Alberto Dines # publicado no Último Segundo em 15/4/2006


O piloto sentiu os golpes, vacilou e entrou numa arriscada área de turbulência. As metáforas saíram da inocente área futebolística e agora estão na perigosa esfera da aeronáutica: o relatório da CPI dos Correios e a denúncia do procurador-geral da República abalaram os controles da aeronave palaciana e mesmo sem recorrer à caixa preta percebe-se a confusão na cabine de comando. A prova está na absoluta inépcia com que o governo conduz a crise na Varig.

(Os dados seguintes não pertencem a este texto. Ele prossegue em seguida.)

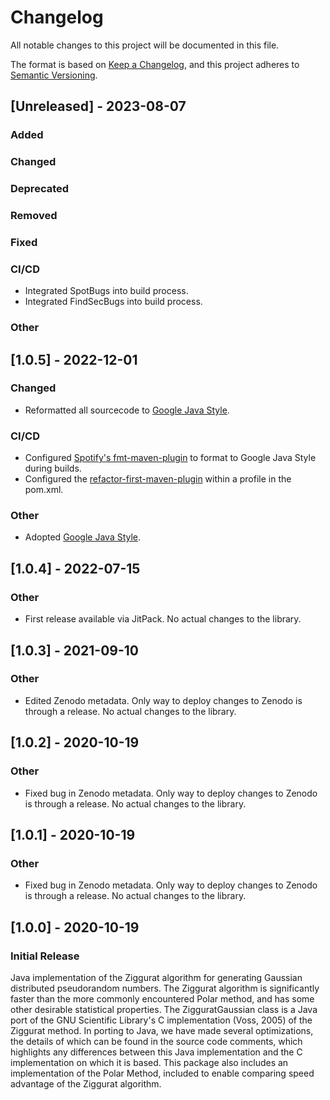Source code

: # Changelog
All notable changes to this project will be documented in this file.

The format is based on [Keep a Changelog](https://keepachangelog.com/en/1.0.0/),
and this project adheres to [Semantic Versioning](https://semver.org/spec/v2.0.0.html).

## [Unreleased] - 2023-08-07

### Added

### Changed

### Deprecated

### Removed

### Fixed

### CI/CD
* Integrated SpotBugs into build process.
* Integrated FindSecBugs into build process.

### Other


## [1.0.5] - 2022-12-01

### Changed
* Reformatted all sourcecode to [Google Java Style](https://google.github.io/styleguide/javaguide.html).

### CI/CD
* Configured [Spotify's fmt-maven-plugin](https://github.com/spotify/fmt-maven-plugin) to format to Google Java Style during builds.
* Configured the [refactor-first-maven-plugin](https://github.com/jimbethancourt/RefactorFirst) within a profile in the pom.xml.

### Other
* Adopted [Google Java Style](https://google.github.io/styleguide/javaguide.html).


## [1.0.4] - 2022-07-15

### Other
* First release available via JitPack. No actual changes to the library.


## [1.0.3] - 2021-09-10

### Other
* Edited Zenodo metadata. Only way to deploy changes to Zenodo is through a release. No actual changes to the library.


## [1.0.2] - 2020-10-19

### Other
* Fixed bug in Zenodo metadata. Only way to deploy changes to Zenodo is through a release. No actual changes to the library.


## [1.0.1] - 2020-10-19

### Other
* Fixed bug in Zenodo metadata. Only way to deploy changes to Zenodo is through a release. No actual changes to the library.


## [1.0.0] - 2020-10-19

### Initial Release

Java implementation of the Ziggurat algorithm for generating Gaussian distributed 
pseudorandom numbers. The Ziggurat algorithm is significantly faster than the more 
commonly encountered Polar method, and has some other desirable statistical 
properties. The ZigguratGaussian class is a Java port of the GNU Scientific Library's 
C implementation (Voss, 2005) of the Ziggurat method. In porting to Java, we have 
made several optimizations, the details of which can be found in the source code 
comments, which highlights any differences between this Java implementation and the 
C implementation on which it is based. This package also includes an implementation 
of the Polar Method, included to enable comparing speed advantage of the Ziggurat 
algorithm.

Agarrados às simplificações ideológicas que os levaram ao abismo, alguns membros do primeiro escalão balbuciam uma esfarrapada desculpa que não fica bem em pessoas que sempre defenderam soluções intervencionistas e jamais aceitaram as soluções de mercado: ‘o dinheiro público não pode ser gasto para salvar uma empresa privada’.


Neófitos neste time, estes comissários indevidamente transformados em comandantes ignoram o chamado efeito-dominó, a dinâmica que comanda o mundo dos negócios. Uma grande empresa mesmo em situação agônica tem potencial para contaminar todo o setor e ainda contagiar parte da economia.


Espetáculo doloroso


A Varig não é apenas uma empresa de transporte aéreo, é um dos pilares da indústria do turismo. Não é apenas um grande empregador, é um dínamo que movimenta o setor aéreo há mais de meio século. Depois do desastre da Panair, foi uma das responsáveis pela integração deste país-continente.


Enquanto os marqueteiros chapa-branca tentavam enfiar uma réplica do chapéu de Santos Dumont na cabeça do sempre sorridente astronauta Marcos Pontes, os operadores do governo não conseguiam perceber que sua inoperância ajudava a derrubar um dos símbolos do nosso pioneirismo na navegação aérea.


Não se trata apenas do caso clássico do dinossauro que não conseguiu adaptar-se aos novos tempos. O setor como um todo ainda tem muito de jurássico. Enquanto a estatal Infraero, nem sempre conduzida por profissionais do ramo, dispõe de um poder excessivo, a ANAC levou quase quatro anos para sair do papel – só foi formalizada recentemente e dá mostras evidentes do seu despreparo para enfrentar a catástrofe anunciada.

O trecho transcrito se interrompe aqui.